→ **INSTRUCTIONS FOR THE TASK**
Go through the entries, filter for the word "each", and copy every line that has it.

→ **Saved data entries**
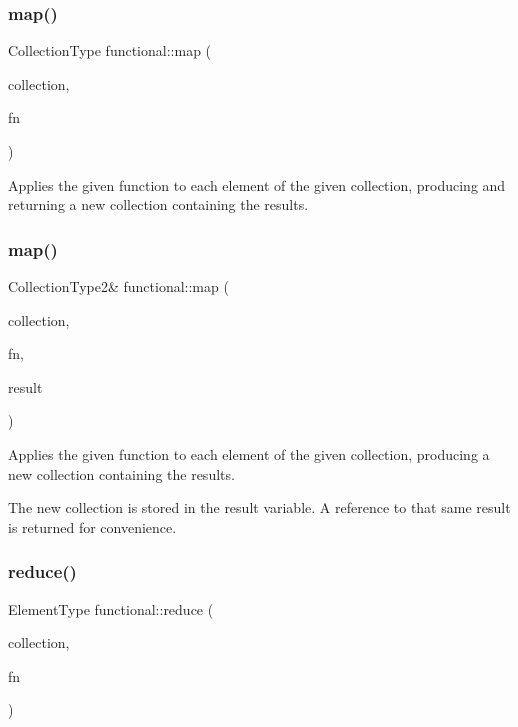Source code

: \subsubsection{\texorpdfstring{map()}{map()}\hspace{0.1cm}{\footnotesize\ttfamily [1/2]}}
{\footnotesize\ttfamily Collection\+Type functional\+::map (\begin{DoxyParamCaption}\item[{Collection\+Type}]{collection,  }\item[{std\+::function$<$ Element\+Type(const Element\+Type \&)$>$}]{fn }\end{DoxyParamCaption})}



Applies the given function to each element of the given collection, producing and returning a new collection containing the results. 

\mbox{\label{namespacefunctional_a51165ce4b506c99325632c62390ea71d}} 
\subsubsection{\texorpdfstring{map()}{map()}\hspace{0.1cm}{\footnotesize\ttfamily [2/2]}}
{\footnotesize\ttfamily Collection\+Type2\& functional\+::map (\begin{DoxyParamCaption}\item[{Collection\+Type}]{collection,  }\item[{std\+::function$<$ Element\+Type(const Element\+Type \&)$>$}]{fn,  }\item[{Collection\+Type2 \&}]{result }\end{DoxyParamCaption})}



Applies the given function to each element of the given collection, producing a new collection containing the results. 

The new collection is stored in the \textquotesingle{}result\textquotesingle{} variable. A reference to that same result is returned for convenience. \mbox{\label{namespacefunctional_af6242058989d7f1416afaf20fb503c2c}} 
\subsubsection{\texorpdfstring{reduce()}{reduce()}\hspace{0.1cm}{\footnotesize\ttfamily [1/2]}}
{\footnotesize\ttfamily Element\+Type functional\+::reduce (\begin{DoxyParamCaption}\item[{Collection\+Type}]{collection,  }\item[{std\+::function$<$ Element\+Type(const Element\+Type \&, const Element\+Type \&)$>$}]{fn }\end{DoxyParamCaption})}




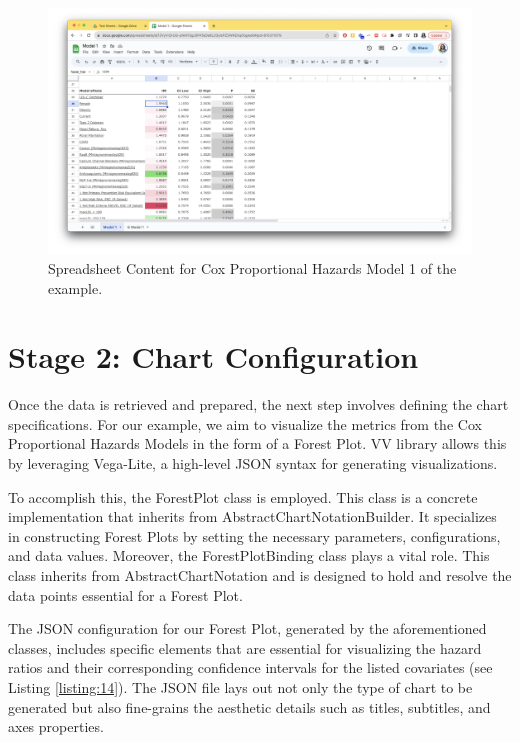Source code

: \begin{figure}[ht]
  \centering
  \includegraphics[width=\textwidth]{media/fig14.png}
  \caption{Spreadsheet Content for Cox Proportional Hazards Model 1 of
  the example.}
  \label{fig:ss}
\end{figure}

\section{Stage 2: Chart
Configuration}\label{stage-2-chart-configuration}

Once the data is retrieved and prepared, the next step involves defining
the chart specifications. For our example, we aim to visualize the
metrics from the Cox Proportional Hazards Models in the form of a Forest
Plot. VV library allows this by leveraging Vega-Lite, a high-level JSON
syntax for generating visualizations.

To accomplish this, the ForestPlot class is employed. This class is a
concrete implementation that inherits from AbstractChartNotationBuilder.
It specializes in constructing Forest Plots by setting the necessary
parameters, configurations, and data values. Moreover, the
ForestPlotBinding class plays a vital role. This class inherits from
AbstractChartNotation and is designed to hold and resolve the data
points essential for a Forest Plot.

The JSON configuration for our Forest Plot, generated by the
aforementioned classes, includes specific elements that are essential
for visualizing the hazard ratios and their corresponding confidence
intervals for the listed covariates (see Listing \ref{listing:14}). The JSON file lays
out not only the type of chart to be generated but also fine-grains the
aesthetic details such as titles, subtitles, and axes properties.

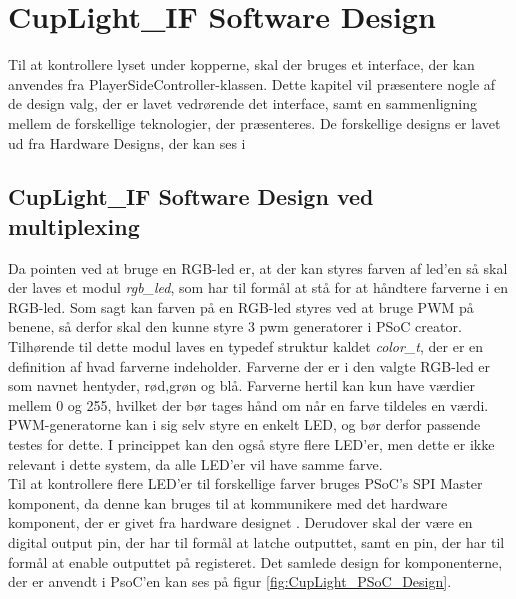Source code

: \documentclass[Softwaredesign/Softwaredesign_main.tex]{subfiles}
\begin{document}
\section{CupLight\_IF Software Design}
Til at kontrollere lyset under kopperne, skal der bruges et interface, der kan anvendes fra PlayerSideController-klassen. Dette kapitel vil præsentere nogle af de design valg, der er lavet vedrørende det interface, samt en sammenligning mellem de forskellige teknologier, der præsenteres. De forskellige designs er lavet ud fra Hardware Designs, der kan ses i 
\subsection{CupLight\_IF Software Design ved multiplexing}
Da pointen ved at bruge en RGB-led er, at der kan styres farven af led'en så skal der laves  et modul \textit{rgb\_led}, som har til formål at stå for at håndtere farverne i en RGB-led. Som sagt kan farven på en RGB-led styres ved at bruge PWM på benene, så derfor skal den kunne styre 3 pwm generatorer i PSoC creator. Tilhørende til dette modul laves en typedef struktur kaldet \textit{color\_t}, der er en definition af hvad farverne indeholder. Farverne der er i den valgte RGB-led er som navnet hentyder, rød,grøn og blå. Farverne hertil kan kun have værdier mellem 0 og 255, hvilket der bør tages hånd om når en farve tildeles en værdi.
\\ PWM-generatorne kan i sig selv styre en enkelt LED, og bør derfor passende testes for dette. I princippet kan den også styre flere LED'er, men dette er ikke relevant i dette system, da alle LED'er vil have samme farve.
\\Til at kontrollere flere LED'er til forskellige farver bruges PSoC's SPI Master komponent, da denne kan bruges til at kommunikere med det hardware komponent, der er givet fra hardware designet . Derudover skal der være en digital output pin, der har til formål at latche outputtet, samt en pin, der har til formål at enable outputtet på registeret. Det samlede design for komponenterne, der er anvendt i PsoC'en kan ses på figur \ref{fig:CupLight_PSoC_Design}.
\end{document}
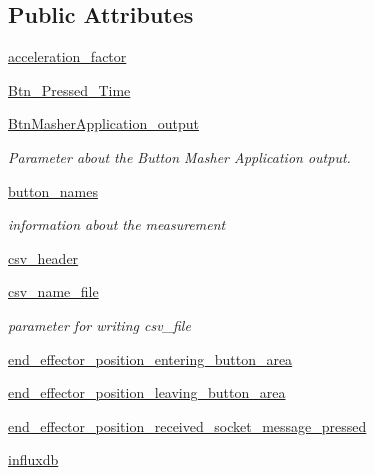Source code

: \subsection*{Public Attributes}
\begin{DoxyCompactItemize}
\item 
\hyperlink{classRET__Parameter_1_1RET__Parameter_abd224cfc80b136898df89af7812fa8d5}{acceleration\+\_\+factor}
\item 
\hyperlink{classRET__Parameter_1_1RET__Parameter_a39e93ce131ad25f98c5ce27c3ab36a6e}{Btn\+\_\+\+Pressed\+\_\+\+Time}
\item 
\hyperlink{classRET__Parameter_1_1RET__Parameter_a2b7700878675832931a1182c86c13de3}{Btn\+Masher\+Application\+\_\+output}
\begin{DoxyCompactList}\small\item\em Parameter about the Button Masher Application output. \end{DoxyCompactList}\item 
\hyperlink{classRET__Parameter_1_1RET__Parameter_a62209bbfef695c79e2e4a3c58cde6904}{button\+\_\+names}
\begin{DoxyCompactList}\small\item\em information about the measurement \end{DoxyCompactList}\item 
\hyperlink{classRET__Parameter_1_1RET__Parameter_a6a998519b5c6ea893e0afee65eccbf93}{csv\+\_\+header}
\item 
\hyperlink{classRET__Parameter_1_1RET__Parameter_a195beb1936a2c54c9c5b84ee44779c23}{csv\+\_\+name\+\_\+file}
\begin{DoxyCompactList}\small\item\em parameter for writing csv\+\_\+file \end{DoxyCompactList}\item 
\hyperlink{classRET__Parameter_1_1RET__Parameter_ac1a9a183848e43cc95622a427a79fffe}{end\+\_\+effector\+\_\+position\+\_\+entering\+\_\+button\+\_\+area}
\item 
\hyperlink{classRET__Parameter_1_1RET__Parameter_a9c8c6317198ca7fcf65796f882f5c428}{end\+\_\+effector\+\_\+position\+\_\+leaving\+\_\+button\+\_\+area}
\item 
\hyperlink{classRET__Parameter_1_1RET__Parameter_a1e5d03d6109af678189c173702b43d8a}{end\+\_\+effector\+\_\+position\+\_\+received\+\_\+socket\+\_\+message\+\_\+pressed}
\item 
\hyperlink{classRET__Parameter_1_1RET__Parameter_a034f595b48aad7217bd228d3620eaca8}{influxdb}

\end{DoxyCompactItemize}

→ **SOLUTION TO THIS EXERCISE**
Applies the given function to each element of the given collection, producing and returning a new collection containing the results. 
Applies the given function to each element of the given collection, producing a new collection containing the results. 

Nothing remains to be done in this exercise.